Introduction to Epidemiology
Epidemiology is the study of the distribution and determinant of disease in populations. This course introduces the basic principles and methods of epidemiology and demonstrates their applicability in the field of public health. The course also provides an introduction to the basic skills needed to critically evaluate the epidemiologic literature relevant to public health professionals.

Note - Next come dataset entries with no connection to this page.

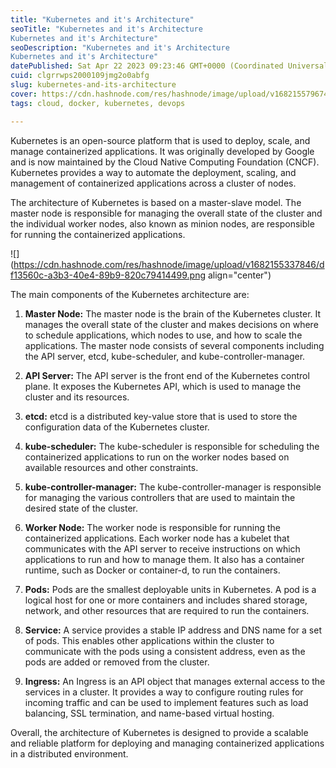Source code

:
 ```yaml
---
title: "Kubernetes and it's Architecture"
seoTitle: "Kubernetes and it's Architecture
Kubernetes and it's Architecture"
seoDescription: "Kubernetes and it's Architecture
Kubernetes and it's Architecture"
datePublished: Sat Apr 22 2023 09:23:46 GMT+0000 (Coordinated Universal Time)
cuid: clgrrwps2000109jmg2o0abfg
slug: kubernetes-and-its-architecture
cover: https://cdn.hashnode.com/res/hashnode/image/upload/v1682155796741/8d13c780-edb4-408a-a444-60336b9ffee6.png
tags: cloud, docker, kubernetes, devops

---
```


Kubernetes is an open-source platform that is used to deploy, scale, and manage containerized applications. It was originally developed by Google and is now maintained by the Cloud Native Computing Foundation (CNCF). Kubernetes provides a way to automate the deployment, scaling, and management of containerized applications across a cluster of nodes.

The architecture of Kubernetes is based on a master-slave model. The master node is responsible for managing the overall state of the cluster and the individual worker nodes, also known as minion nodes, are responsible for running the containerized applications.

![](https://cdn.hashnode.com/res/hashnode/image/upload/v1682155337846/df13560c-a3b3-40e4-89b9-820c79414499.png align="center")

The main components of the Kubernetes architecture are:

1. **Master Node:** The master node is the brain of the Kubernetes cluster. It manages the overall state of the cluster and makes decisions on where to schedule applications, which nodes to use, and how to scale the applications. The master node consists of several components including the API server, etcd, kube-scheduler, and kube-controller-manager.
    
2. **API Server:** The API server is the front end of the Kubernetes control plane. It exposes the Kubernetes API, which is used to manage the cluster and its resources.
    
3. **etcd:** etcd is a distributed key-value store that is used to store the configuration data of the Kubernetes cluster.
    
4. **kube-scheduler:** The kube-scheduler is responsible for scheduling the containerized applications to run on the worker nodes based on available resources and other constraints.
    
5. **kube-controller-manager:** The kube-controller-manager is responsible for managing the various controllers that are used to maintain the desired state of the cluster.
    
6. **Worker Node:** The worker node is responsible for running the containerized applications. Each worker node has a kubelet that communicates with the API server to receive instructions on which applications to run and how to manage them. It also has a container runtime, such as Docker or container-d, to run the containers.
    
7. **Pods:** Pods are the smallest deployable units in Kubernetes. A pod is a logical host for one or more containers and includes shared storage, network, and other resources that are required to run the containers.
    
8. **Service:** A service provides a stable IP address and DNS name for a set of pods. This enables other applications within the cluster to communicate with the pods using a consistent address, even as the pods are added or removed from the cluster.
    
9. **Ingress:** An Ingress is an API object that manages external access to the services in a cluster. It provides a way to configure routing rules for incoming traffic and can be used to implement features such as load balancing, SSL termination, and name-based virtual hosting.
    

Overall, the architecture of Kubernetes is designed to provide a scalable and reliable platform for deploying and managing containerized applications in a distributed environment.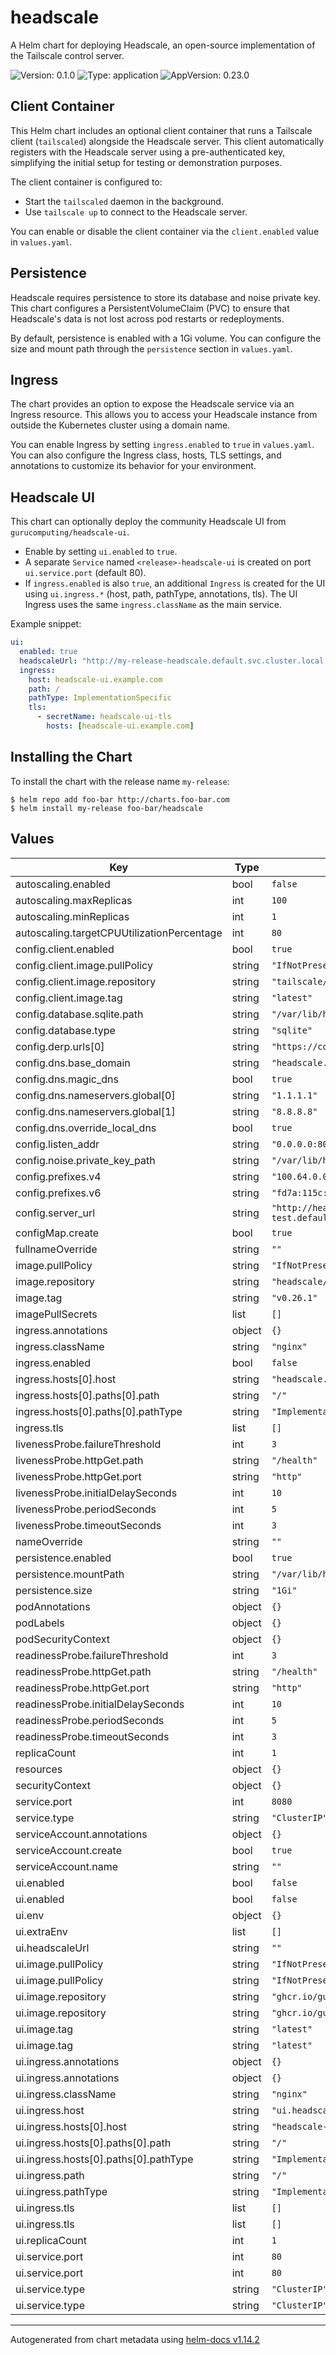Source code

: # headscale

A Helm chart for deploying Headscale, an open-source implementation of the Tailscale control server.

![Version: 0.1.0](https://img.shields.io/badge/Version-0.1.0-informational?style=flat-square) ![Type: application](https://img.shields.io/badge/Type-application-informational?style=flat-square) ![AppVersion: 0.23.0](https://img.shields.io/badge/AppVersion-0.23.0-informational?style=flat-square)

## Client Container

This Helm chart includes an optional client container that runs a Tailscale client (`tailscaled`) alongside the Headscale server. This client automatically registers with the Headscale server using a pre-authenticated key, simplifying the initial setup for testing or demonstration purposes.

The client container is configured to:
- Start the `tailscaled` daemon in the background.
- Use `tailscale up` to connect to the Headscale server.

You can enable or disable the client container via the `client.enabled` value in `values.yaml`.

## Persistence

Headscale requires persistence to store its database and noise private key. This chart configures a PersistentVolumeClaim (PVC) to ensure that Headscale's data is not lost across pod restarts or redeployments.

By default, persistence is enabled with a 1Gi volume. You can configure the size and mount path through the `persistence` section in `values.yaml`.

## Ingress

The chart provides an option to expose the Headscale service via an Ingress resource. This allows you to access your Headscale instance from outside the Kubernetes cluster using a domain name.

You can enable Ingress by setting `ingress.enabled` to `true` in `values.yaml`. You can also configure the Ingress class, hosts, TLS settings, and annotations to customize its behavior for your environment.

## Headscale UI

This chart can optionally deploy the community Headscale UI from `gurucomputing/headscale-ui`.

- Enable by setting `ui.enabled` to `true`.
- A separate `Service` named `<release>-headscale-ui` is created on port `ui.service.port` (default 80).
- If `ingress.enabled` is also `true`, an additional `Ingress` is created for the UI using `ui.ingress.*` (host, path, pathType, annotations, tls). The UI Ingress uses the same `ingress.className` as the main service.

Example snippet:

```yaml
ui:
  enabled: true
  headscaleUrl: "http://my-release-headscale.default.svc.cluster.local:8080" # optional, defaults to internal service
  ingress:
    host: headscale-ui.example.com
    path: /
    pathType: ImplementationSpecific
    tls:
      - secretName: headscale-ui-tls
        hosts: [headscale-ui.example.com]
```

## Installing the Chart

To install the chart with the release name `my-release`:

```console
$ helm repo add foo-bar http://charts.foo-bar.com
$ helm install my-release foo-bar/headscale
```

## Values

| Key | Type | Default | Description |
|-----|------|---------|-------------|
| autoscaling.enabled | bool | `false` |  |
| autoscaling.maxReplicas | int | `100` |  |
| autoscaling.minReplicas | int | `1` |  |
| autoscaling.targetCPUUtilizationPercentage | int | `80` |  |
| config.client.enabled | bool | `true` |  |
| config.client.image.pullPolicy | string | `"IfNotPresent"` |  |
| config.client.image.repository | string | `"tailscale/tailscale"` |  |
| config.client.image.tag | string | `"latest"` |  |
| config.database.sqlite.path | string | `"/var/lib/headscale/db.sqlite"` |  |
| config.database.type | string | `"sqlite"` |  |
| config.derp.urls[0] | string | `"https://controlplane.tailscale.com/derpmap/default"` |  |
| config.dns.base_domain | string | `"headscale.local"` |  |
| config.dns.magic_dns | bool | `true` |  |
| config.dns.nameservers.global[0] | string | `"1.1.1.1"` |  |
| config.dns.nameservers.global[1] | string | `"8.8.8.8"` |  |
| config.dns.override_local_dns | bool | `true` |  |
| config.listen_addr | string | `"0.0.0.0:8080"` |  |
| config.noise.private_key_path | string | `"/var/lib/headscale/noise_private.key"` |  |
| config.prefixes.v4 | string | `"100.64.0.0/10"` |  |
| config.prefixes.v6 | string | `"fd7a:115c:a1e0::/48"` |  |
| config.server_url | string | `"http://headscale-test.default.svc.cluster.local:8080"` |  |
| configMap.create | bool | `true` |  |
| fullnameOverride | string | `""` |  |
| image.pullPolicy | string | `"IfNotPresent"` |  |
| image.repository | string | `"headscale/headscale"` |  |
| image.tag | string | `"v0.26.1"` |  |
| imagePullSecrets | list | `[]` |  |
| ingress.annotations | object | `{}` |  |
| ingress.className | string | `"nginx"` |  |
| ingress.enabled | bool | `false` |  |
| ingress.hosts[0].host | string | `"headscale.local"` |  |
| ingress.hosts[0].paths[0].path | string | `"/"` |  |
| ingress.hosts[0].paths[0].pathType | string | `"ImplementationSpecific"` |  |
| ingress.tls | list | `[]` |  |
| livenessProbe.failureThreshold | int | `3` |  |
| livenessProbe.httpGet.path | string | `"/health"` |  |
| livenessProbe.httpGet.port | string | `"http"` |  |
| livenessProbe.initialDelaySeconds | int | `10` |  |
| livenessProbe.periodSeconds | int | `5` |  |
| livenessProbe.timeoutSeconds | int | `3` |  |
| nameOverride | string | `""` |  |
| persistence.enabled | bool | `true` |  |
| persistence.mountPath | string | `"/var/lib/headscale"` |  |
| persistence.size | string | `"1Gi"` |  |
| podAnnotations | object | `{}` |  |
| podLabels | object | `{}` |  |
| podSecurityContext | object | `{}` |  |
| readinessProbe.failureThreshold | int | `3` |  |
| readinessProbe.httpGet.path | string | `"/health"` |  |
| readinessProbe.httpGet.port | string | `"http"` |  |
| readinessProbe.initialDelaySeconds | int | `10` |  |
| readinessProbe.periodSeconds | int | `5` |  |
| readinessProbe.timeoutSeconds | int | `3` |  |
| replicaCount | int | `1` |  |
| resources | object | `{}` |  |
| securityContext | object | `{}` |  |
| service.port | int | `8080` |  |
| service.type | string | `"ClusterIP"` |  |
| serviceAccount.annotations | object | `{}` |  |
| serviceAccount.create | bool | `true` |  |
| serviceAccount.name | string | `""` |  |
| ui.enabled | bool | `false` |  |
| ui.enabled | bool | `false` |  |
| ui.env | object | `{}` |  |
| ui.extraEnv | list | `[]` |  |
| ui.headscaleUrl | string | `""` |  |
| ui.image.pullPolicy | string | `"IfNotPresent"` |  |
| ui.image.pullPolicy | string | `"IfNotPresent"` |  |
| ui.image.repository | string | `"ghcr.io/gurucomputing/headscale-ui"` |  |
| ui.image.repository | string | `"ghcr.io/gurucomputing/headscale-ui"` |  |
| ui.image.tag | string | `"latest"` |  |
| ui.image.tag | string | `"latest"` |  |
| ui.ingress.annotations | object | `{}` |  |
| ui.ingress.annotations | object | `{}` |  |
| ui.ingress.className | string | `"nginx"` |  |
| ui.ingress.host | string | `"ui.headscale.local"` |  |
| ui.ingress.hosts[0].host | string | `"headscale-ui.local"` |  |
| ui.ingress.hosts[0].paths[0].path | string | `"/"` |  |
| ui.ingress.hosts[0].paths[0].pathType | string | `"ImplementationSpecific"` |  |
| ui.ingress.path | string | `"/"` |  |
| ui.ingress.pathType | string | `"ImplementationSpecific"` |  |
| ui.ingress.tls | list | `[]` |  |
| ui.ingress.tls | list | `[]` |  |
| ui.replicaCount | int | `1` |  |
| ui.service.port | int | `80` |  |
| ui.service.port | int | `80` |  |
| ui.service.type | string | `"ClusterIP"` |  |
| ui.service.type | string | `"ClusterIP"` |  |

----------------------------------------------
Autogenerated from chart metadata using [helm-docs v1.14.2](https://github.com/norwoodj/helm-docs/releases/v1.14.2)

Introduction to Global Health
Global Health is the science of understanding the health of populations throughout the world, in an effort to understand contributing factors to health, with a focus on improving the health of the communities across the globe through organized and systematic efforts. This course examines the complex distribution of disease across the globe, examining the health of diverse communities. It focuses on major health problems, considering economic and social conditions contributing to disease burden, unique to developed and developing nations across the globe, from cholera to malnutrition to obesity.
Health and Society
Explores society’s impact on the public’s health with a focus on the social determinants of health. Readings and discussion center on understanding the theories, measurement and evidence related to specific social conditions and experiences such as: socioeconomic position, discrimination, social networks and support, work conditions, ecological level neighborhood and community social conditions and social and economic policies. Biological and psychological mechanisms by which social conditions influence health will be discussed.
Health and the Environment
Introduces issues and concepts in the field of environmental health, to provide an understanding of how environmental factors impact the health of individuals and the community. Explores efforts to prevent or minimize the negative impact of environmental toxins. Emphasis is placed on providing students with a general understanding of the health hazards resulting from exposure to physical, chemical and biological hazards; vectors for dissemination (water, soil, and air); solid and hazardous waste; susceptible populations; the scientific basis for policy development; and emerging global environmental health issues.
Public Health Policy and Advocacy
Provides a comprehensive introduction to the fields of health policy and health advocacy. Students gain an understanding of the current healthcare system and strategies used to advocate for the community -- through legislation, written pieces, media, coalitions, and community organizing. Course focuses on moving from identifying a health problem, to creating potential solutions, and then determining how to implement the program.
Public Health Internship/Seminar
Students gain practical experience in a public health setting, working in an area of public health that is of interest to them. This is a two-semester course.
Sociology of Health and Illness
Explores the role of culture in the experience of illness and the development of contemporary forms of health care, both clinical and alternative forms. The course explores challenging and provocative literature and research in the growing field of sociology of health that point to the critical role of culture in causation, experience, treatment, and healing of contemporary forms of illness and disability.
Public Health Electives
Current electives include courses in the departments of Health and Fitness, Political Science, Spanish, and Social Work.